*REQUIRED WORK*
From the entries below, copy exactly the lines from the one that contains "edit user details." through the one that contains "### 4️⃣ Run Code", both included, and only those.

Start of LISTED RECORDS

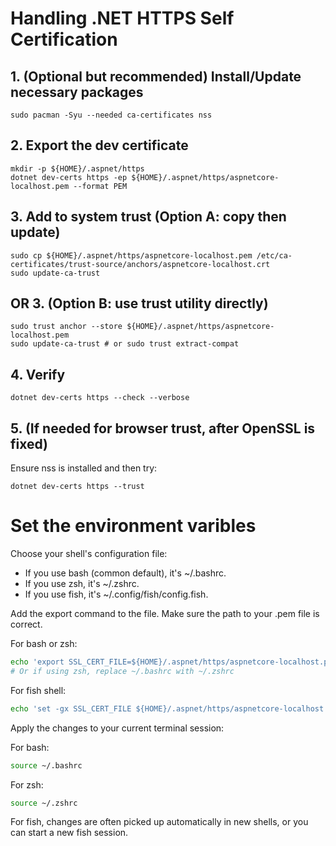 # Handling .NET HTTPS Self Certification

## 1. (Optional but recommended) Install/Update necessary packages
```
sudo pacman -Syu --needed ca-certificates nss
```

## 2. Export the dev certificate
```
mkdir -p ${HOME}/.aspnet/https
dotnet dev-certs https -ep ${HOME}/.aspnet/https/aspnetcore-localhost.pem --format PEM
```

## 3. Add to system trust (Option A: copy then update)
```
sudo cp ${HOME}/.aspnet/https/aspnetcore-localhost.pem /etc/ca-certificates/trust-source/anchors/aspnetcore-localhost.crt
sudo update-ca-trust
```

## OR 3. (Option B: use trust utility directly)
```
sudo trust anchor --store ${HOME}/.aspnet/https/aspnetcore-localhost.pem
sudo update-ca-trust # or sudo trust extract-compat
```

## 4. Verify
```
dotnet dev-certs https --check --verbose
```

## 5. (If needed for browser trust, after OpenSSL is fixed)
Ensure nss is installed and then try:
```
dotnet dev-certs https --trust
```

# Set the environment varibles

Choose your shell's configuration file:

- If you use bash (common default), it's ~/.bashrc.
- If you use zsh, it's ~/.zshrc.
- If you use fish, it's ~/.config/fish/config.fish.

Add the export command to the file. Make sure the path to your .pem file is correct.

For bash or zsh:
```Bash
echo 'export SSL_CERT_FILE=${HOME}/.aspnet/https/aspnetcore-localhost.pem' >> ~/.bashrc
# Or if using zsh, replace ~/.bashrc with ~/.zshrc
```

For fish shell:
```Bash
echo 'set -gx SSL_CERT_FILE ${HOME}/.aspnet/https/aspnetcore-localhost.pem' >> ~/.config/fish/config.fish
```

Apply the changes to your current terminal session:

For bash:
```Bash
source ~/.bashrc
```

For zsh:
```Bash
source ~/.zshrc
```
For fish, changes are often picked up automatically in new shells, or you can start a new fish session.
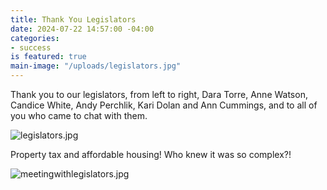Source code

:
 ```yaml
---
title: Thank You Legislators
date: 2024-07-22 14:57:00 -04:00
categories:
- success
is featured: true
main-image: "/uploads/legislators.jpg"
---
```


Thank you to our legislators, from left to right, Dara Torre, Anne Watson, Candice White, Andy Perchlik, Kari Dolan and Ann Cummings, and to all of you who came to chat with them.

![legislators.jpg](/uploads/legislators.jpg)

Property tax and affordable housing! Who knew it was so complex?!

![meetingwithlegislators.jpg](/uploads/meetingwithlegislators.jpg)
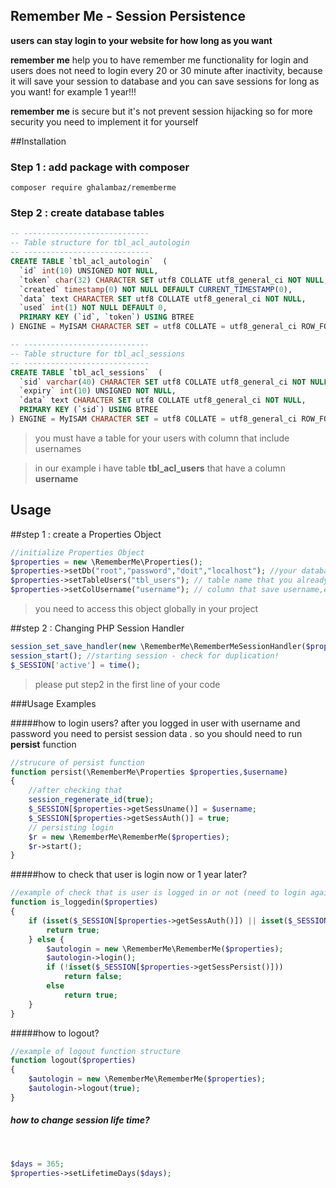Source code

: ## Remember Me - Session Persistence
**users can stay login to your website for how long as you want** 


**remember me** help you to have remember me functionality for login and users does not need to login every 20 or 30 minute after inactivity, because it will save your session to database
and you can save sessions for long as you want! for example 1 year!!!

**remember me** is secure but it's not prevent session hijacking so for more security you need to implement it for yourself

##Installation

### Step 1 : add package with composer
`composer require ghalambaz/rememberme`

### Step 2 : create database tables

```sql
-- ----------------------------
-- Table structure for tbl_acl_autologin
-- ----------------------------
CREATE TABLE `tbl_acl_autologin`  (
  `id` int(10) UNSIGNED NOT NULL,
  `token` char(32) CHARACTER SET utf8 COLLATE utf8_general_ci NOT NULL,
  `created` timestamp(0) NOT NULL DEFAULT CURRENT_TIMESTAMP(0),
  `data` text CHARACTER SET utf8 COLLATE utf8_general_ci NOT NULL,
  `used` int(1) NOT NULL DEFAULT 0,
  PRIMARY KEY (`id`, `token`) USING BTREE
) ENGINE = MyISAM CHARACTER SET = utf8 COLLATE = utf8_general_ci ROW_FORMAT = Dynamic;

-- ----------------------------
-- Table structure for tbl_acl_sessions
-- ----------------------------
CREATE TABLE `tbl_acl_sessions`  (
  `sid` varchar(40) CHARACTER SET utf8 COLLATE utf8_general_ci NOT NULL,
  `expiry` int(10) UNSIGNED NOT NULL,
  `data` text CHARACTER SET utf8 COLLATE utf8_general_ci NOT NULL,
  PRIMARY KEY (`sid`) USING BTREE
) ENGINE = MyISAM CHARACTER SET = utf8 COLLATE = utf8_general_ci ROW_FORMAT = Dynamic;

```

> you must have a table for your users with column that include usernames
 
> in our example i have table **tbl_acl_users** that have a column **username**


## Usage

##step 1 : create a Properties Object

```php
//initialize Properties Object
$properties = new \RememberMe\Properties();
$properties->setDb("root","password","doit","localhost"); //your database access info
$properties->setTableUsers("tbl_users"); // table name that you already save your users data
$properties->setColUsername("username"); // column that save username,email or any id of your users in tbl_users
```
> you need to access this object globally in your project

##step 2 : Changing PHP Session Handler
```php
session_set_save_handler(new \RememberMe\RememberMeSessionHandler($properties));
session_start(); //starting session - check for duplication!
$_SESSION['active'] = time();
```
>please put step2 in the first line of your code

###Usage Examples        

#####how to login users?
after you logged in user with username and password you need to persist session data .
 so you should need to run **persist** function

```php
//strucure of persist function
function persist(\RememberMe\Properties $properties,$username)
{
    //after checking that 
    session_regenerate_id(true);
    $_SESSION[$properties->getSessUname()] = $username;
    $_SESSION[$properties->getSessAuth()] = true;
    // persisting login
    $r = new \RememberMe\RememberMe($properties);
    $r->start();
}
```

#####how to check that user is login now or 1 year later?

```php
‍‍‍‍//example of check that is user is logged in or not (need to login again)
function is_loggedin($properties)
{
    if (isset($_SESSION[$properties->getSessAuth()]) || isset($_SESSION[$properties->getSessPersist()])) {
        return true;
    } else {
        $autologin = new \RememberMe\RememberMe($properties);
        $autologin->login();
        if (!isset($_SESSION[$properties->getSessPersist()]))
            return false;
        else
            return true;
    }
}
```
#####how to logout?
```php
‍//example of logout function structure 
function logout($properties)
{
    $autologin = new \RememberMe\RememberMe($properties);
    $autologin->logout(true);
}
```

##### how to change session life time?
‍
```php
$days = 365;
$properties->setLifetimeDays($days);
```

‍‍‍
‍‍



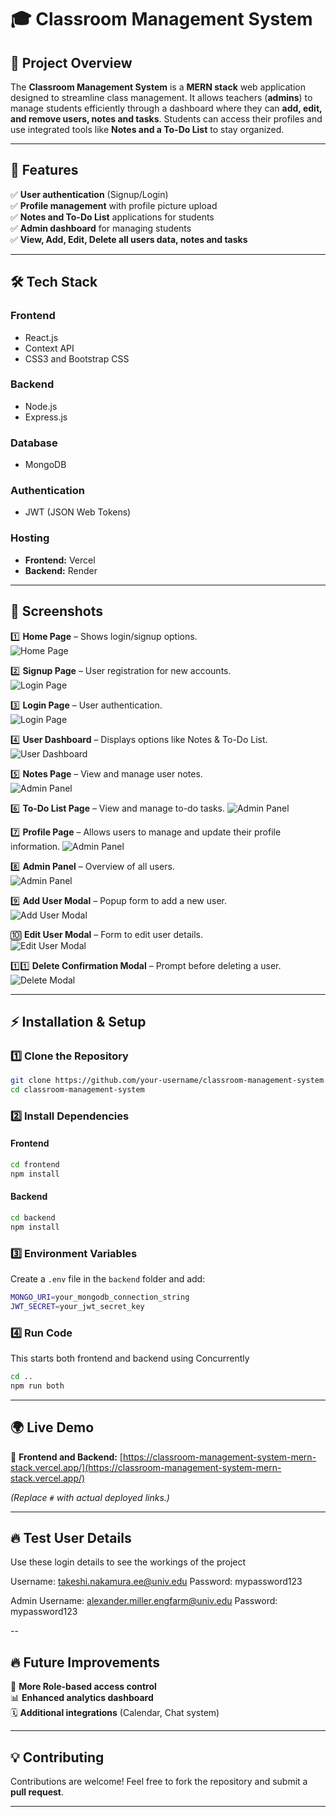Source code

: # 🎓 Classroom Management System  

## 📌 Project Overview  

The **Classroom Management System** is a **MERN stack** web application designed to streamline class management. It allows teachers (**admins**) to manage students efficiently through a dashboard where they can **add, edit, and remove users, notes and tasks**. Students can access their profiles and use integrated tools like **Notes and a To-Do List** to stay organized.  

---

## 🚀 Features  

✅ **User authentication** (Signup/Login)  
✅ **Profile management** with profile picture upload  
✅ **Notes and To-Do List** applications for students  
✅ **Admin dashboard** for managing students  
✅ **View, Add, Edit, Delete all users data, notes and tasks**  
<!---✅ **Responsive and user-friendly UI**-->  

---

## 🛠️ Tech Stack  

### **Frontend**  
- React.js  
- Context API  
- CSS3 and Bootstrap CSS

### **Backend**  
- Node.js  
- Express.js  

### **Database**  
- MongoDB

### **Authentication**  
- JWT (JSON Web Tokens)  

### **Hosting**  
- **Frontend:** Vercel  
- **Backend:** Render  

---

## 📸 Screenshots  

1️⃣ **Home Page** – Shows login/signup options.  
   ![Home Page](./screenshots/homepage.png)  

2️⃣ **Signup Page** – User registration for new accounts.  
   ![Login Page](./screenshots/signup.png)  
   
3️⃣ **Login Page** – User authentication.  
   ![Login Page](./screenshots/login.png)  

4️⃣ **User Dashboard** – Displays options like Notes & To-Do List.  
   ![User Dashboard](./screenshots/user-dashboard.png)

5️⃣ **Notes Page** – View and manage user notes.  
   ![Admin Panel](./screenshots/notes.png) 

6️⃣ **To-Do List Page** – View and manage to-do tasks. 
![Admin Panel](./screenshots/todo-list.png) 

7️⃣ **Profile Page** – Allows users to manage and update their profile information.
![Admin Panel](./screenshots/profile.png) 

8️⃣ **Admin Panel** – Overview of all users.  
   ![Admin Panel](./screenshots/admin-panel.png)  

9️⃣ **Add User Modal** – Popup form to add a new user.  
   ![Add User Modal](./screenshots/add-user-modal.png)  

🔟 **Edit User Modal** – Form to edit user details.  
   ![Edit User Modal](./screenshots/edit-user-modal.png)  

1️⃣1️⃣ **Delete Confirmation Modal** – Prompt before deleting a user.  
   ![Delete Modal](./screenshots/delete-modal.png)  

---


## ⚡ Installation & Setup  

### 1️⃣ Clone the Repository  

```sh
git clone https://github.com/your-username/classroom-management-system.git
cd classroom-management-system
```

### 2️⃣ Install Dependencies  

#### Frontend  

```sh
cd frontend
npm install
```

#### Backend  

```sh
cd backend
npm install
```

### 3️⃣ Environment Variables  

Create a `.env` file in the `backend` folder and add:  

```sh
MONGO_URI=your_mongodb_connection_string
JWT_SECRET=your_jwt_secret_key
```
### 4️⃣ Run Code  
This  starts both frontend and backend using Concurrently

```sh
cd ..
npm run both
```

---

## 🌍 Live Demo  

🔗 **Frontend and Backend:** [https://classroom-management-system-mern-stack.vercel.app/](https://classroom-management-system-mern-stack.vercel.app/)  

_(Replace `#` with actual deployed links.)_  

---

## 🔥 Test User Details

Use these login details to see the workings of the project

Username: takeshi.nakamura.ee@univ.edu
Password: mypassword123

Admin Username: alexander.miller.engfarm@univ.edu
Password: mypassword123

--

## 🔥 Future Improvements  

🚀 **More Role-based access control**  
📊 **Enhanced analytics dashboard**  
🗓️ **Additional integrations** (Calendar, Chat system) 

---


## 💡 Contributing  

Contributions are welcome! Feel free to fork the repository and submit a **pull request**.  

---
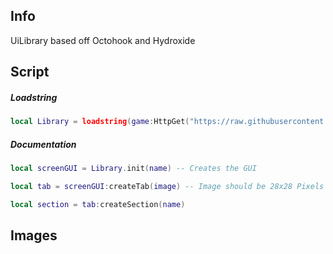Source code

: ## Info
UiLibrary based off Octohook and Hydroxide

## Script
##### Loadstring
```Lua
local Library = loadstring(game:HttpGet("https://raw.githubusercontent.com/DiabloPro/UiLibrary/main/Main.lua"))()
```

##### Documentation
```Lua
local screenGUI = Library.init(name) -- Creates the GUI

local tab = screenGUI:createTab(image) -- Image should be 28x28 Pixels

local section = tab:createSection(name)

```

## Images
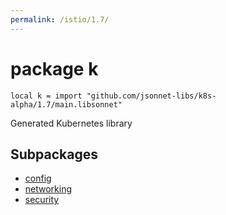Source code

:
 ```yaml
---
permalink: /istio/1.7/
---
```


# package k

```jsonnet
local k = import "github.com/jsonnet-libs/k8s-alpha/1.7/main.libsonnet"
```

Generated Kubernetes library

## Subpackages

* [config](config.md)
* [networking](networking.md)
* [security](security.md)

End of LISTED RECORDS

*REPLY*
🔟 **Edit User Modal** – Form to edit user details.  
   ![Edit User Modal](./screenshots/edit-user-modal.png)  

1️⃣1️⃣ **Delete Confirmation Modal** – Prompt before deleting a user.  
   ![Delete Modal](./screenshots/delete-modal.png)  

---


## ⚡ Installation & Setup  

### 1️⃣ Clone the Repository  

```sh
git clone https://github.com/your-username/classroom-management-system.git
cd classroom-management-system
```

### 2️⃣ Install Dependencies  

#### Frontend  

```sh
cd frontend
npm install
```

#### Backend  

```sh
cd backend
npm install
```

### 3️⃣ Environment Variables  

Create a `.env` file in the `backend` folder and add:  

```sh
MONGO_URI=your_mongodb_connection_string
JWT_SECRET=your_jwt_secret_key
```
### 4️⃣ Run Code  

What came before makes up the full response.